-- EXERCISE OBJECTIVE --
A complete copy of the entries, exactly as written, is the expected result.
──────────────────────────────
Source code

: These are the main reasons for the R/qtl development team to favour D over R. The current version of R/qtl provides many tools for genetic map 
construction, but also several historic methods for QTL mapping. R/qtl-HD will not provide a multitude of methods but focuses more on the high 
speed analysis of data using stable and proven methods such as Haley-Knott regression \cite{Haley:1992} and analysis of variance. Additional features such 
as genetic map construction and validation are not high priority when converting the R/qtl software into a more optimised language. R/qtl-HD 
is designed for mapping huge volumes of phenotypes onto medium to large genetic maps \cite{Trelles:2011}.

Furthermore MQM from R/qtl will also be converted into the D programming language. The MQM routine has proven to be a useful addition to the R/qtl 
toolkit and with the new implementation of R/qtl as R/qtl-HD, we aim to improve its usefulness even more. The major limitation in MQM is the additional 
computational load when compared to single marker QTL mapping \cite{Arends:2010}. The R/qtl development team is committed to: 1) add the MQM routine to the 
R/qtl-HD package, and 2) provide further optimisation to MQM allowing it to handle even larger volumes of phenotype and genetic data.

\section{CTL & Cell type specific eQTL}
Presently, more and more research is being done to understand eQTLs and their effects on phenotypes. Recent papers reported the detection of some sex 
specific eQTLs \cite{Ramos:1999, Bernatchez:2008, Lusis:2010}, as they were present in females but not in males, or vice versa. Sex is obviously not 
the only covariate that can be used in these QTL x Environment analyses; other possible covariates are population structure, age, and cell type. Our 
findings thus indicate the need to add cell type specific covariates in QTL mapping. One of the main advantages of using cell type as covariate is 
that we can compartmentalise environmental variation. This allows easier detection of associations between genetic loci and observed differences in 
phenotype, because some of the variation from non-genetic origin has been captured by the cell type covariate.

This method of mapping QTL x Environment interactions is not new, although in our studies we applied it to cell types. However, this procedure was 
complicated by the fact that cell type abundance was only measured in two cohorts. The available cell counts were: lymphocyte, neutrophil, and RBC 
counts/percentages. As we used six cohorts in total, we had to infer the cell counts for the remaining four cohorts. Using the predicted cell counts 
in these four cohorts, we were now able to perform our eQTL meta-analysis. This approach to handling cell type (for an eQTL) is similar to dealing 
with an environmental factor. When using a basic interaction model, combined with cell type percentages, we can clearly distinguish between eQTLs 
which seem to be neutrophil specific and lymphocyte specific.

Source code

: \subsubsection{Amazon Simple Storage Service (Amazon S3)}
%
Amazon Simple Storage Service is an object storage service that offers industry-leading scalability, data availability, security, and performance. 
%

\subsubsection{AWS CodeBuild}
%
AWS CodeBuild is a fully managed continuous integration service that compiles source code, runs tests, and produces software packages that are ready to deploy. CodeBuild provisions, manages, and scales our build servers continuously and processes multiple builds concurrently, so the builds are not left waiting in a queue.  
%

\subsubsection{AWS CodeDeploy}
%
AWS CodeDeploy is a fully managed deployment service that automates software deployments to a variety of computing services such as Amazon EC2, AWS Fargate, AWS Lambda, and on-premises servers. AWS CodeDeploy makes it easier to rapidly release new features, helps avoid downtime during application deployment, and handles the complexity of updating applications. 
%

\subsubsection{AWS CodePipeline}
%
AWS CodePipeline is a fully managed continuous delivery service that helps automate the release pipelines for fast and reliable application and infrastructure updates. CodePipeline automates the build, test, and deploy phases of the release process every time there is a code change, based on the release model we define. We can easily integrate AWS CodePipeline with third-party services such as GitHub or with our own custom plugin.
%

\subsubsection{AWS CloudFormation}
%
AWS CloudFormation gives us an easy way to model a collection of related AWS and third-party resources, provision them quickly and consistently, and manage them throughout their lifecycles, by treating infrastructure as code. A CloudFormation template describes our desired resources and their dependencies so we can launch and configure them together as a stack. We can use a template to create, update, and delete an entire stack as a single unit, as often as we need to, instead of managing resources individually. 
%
──────────────────────────────
-- ANSWER SPACE --
Source code

: These are the main reasons for the R/qtl development team to favour D over R. The current version of R/qtl provides many tools for genetic map 
construction, but also several historic methods for QTL mapping. R/qtl-HD will not provide a multitude of methods but focuses more on the high 
speed analysis of data using stable and proven methods such as Haley-Knott regression \cite{Haley:1992} and analysis of variance. Additional features such 
as genetic map construction and validation are not high priority when converting the R/qtl software into a more optimised language. R/qtl-HD 
is designed for mapping huge volumes of phenotypes onto medium to large genetic maps \cite{Trelles:2011}.

Furthermore MQM from R/qtl will also be converted into the D programming language. The MQM routine has proven to be a useful addition to the R/qtl 
toolkit and with the new implementation of R/qtl as R/qtl-HD, we aim to improve its usefulness even more. The major limitation in MQM is the additional 
computational load when compared to single marker QTL mapping \cite{Arends:2010}. The R/qtl development team is committed to: 1) add the MQM routine to the 
R/qtl-HD package, and 2) provide further optimisation to MQM allowing it to handle even larger volumes of phenotype and genetic data.

\section{CTL & Cell type specific eQTL}
Presently, more and more research is being done to understand eQTLs and their effects on phenotypes. Recent papers reported the detection of some sex 
specific eQTLs \cite{Ramos:1999, Bernatchez:2008, Lusis:2010}, as they were present in females but not in males, or vice versa. Sex is obviously not 
the only covariate that can be used in these QTL x Environment analyses; other possible covariates are population structure, age, and cell type. Our 
findings thus indicate the need to add cell type specific covariates in QTL mapping. One of the main advantages of using cell type as covariate is 
that we can compartmentalise environmental variation. This allows easier detection of associations between genetic loci and observed differences in 
phenotype, because some of the variation from non-genetic origin has been captured by the cell type covariate.

This method of mapping QTL x Environment interactions is not new, although in our studies we applied it to cell types. However, this procedure was 
complicated by the fact that cell type abundance was only measured in two cohorts. The available cell counts were: lymphocyte, neutrophil, and RBC 
counts/percentages. As we used six cohorts in total, we had to infer the cell counts for the remaining four cohorts. Using the predicted cell counts 
in these four cohorts, we were now able to perform our eQTL meta-analysis. This approach to handling cell type (for an eQTL) is similar to dealing 
with an environmental factor. When using a basic interaction model, combined with cell type percentages, we can clearly distinguish between eQTLs 
which seem to be neutrophil specific and lymphocyte specific.

Source code

: \subsubsection{Amazon Simple Storage Service (Amazon S3)}
%
Amazon Simple Storage Service is an object storage service that offers industry-leading scalability, data availability, security, and performance. 
%

\subsubsection{AWS CodeBuild}
%
AWS CodeBuild is a fully managed continuous integration service that compiles source code, runs tests, and produces software packages that are ready to deploy. CodeBuild provisions, manages, and scales our build servers continuously and processes multiple builds concurrently, so the builds are not left waiting in a queue.  
%

\subsubsection{AWS CodeDeploy}
%
AWS CodeDeploy is a fully managed deployment service that automates software deployments to a variety of computing services such as Amazon EC2, AWS Fargate, AWS Lambda, and on-premises servers. AWS CodeDeploy makes it easier to rapidly release new features, helps avoid downtime during application deployment, and handles the complexity of updating applications. 
%

\subsubsection{AWS CodePipeline}
%
AWS CodePipeline is a fully managed continuous delivery service that helps automate the release pipelines for fast and reliable application and infrastructure updates. CodePipeline automates the build, test, and deploy phases of the release process every time there is a code change, based on the release model we define. We can easily integrate AWS CodePipeline with third-party services such as GitHub or with our own custom plugin.
%

\subsubsection{AWS CloudFormation}
%
AWS CloudFormation gives us an easy way to model a collection of related AWS and third-party resources, provision them quickly and consistently, and manage them throughout their lifecycles, by treating infrastructure as code. A CloudFormation template describes our desired resources and their dependencies so we can launch and configure them together as a stack. We can use a template to create, update, and delete an entire stack as a single unit, as often as we need to, instead of managing resources individually. 
%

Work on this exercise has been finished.